Der Bund hat der Beschwerdeführerin Aufwendungen in der Höhe von S 13.010,-- binnen zwei Wochen bei sonstiger Exekution zu ersetzen.
Begründung
Mit dem im Instanzenzug ergangenen Bescheid vom 21. März 1996 erteilte der Bundesminister für wirtschaftliche Angelegenheiten der Beschwerdeführerin gemäß "§§ 74, 77 GewO 1994 und 93 Abs. 2 ASchG" die gewerbebehördliche Genehmigung zur Errichtung und zum Betrieb eines Nahversorgungszentrums an einem näher bezeichneten Standort unter Vorschreibung zahlreicher Auflagen, wobei die Auflage 26 detailliert die Gestaltung der Kassenarbeitsplätze regelt. Zur Begründung gab der Bundesminister nach Darstellung des Verfahrensganges zunächst den Inhalt der §§ 74 und 77 GewO 1994 sowie des § 93 Abs. 2 ASchG (BGBl. Nr. 450/1994) wieder. Sodann führte er aus, er habe sich bei seiner Entscheidung im wesentlichen der schlüssigen, klaren und eindeutigen Stellungnahme des Bundesministeriums für Arbeit und Soziales, Zentral-Arbeitsinspektorat, vom 13. Juli 1995 angeschlosen, wobei davon auszugehen sei, daß bei Erfüllung der nunmehr vorgeschriebenen Auflagenpunkte auch gegen die Einrichtung von Steh-Sitz-Arbeitsplätzen aus Sicht des Arbeitnehmerschutzes kein Einwand bestehe. Die Durchführung einer Augenscheinsverhandlung unter Zuziehung eines Sachverständigen für Ergonomie sei entbehrlich gewesen, zumal sich das beigezogene Zentralarbeitsinspektorat eingehend mit dem von der Beschwerdeführerin vorgelegten ergonomischen Privatsachverständigengutachten auseinandergesetzt habe.

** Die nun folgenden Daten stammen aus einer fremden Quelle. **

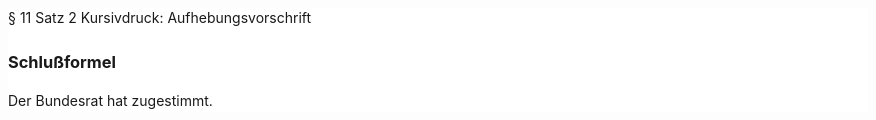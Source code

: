 <div class="jnhtml">

<div>

<div class="jurAbsatz">

§ 11 Satz 2 Kursivdruck: Aufhebungsvorschrift

</div>

</div>

</div>

</div>

<span id="BJNR020570991BJNE001300307.html"></span>

### Schlußformel  

<div>

<div class="jnhtml">

<div>

<div class="jurAbsatz">

Der Bundesrat hat zugestimmt.

</div>

</div>

</div>

</div>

Gegen diesen Bescheid richtet sich die vorliegende Beschwerde.
Die belangte Behörde legte die Akten des Verwaltungsverfahrens vor und erstattete eine Gegenschrift mit dem Antrag, die Beschwerde kostenpflichtig abzuweisen.
Der Verwaltungsgerichtshof hat erwogen:
Die Beschwerdeführerin erachtet sich im Verfahren vor dem Verwaltungsgerichtshof nach ihrem gesamten Vorbringen in dem Recht auf Unterbleiben der Vorschreibung von nicht erforderlichen Auflagen verletzt. In Ausführung des so zu verstehenden Beschwerdepunktes macht sie im wesentlichen geltend, die mit Auflage 26 vorgeschriebene Gestaltung der Kassenarbeitsplätze sei hinsichtlich der dort genannten Maße des Bewegungsraumes in dieser Form für den Arbeitnehmerschutz nicht erforderlich. Die von ihr vorgesehenen Kassenarbeitsplätze wichen davon nur minimal ab, ohne daß durch diese Abweichung der Arbeitnehmerschutz beeinträchtigt werde. Darüber hinaus mangle es dem angefochtenen Bescheid an einer dem § 60 AVG entsprechenden Begründung, die sich in der entscheidenden Frage allein auf die Stellungnahme des Zentral-Arbeitsinspektorates stütze. Im übrigen gebe es auch keine gesetzliche Grundlage für die in Rede stehende Auflage.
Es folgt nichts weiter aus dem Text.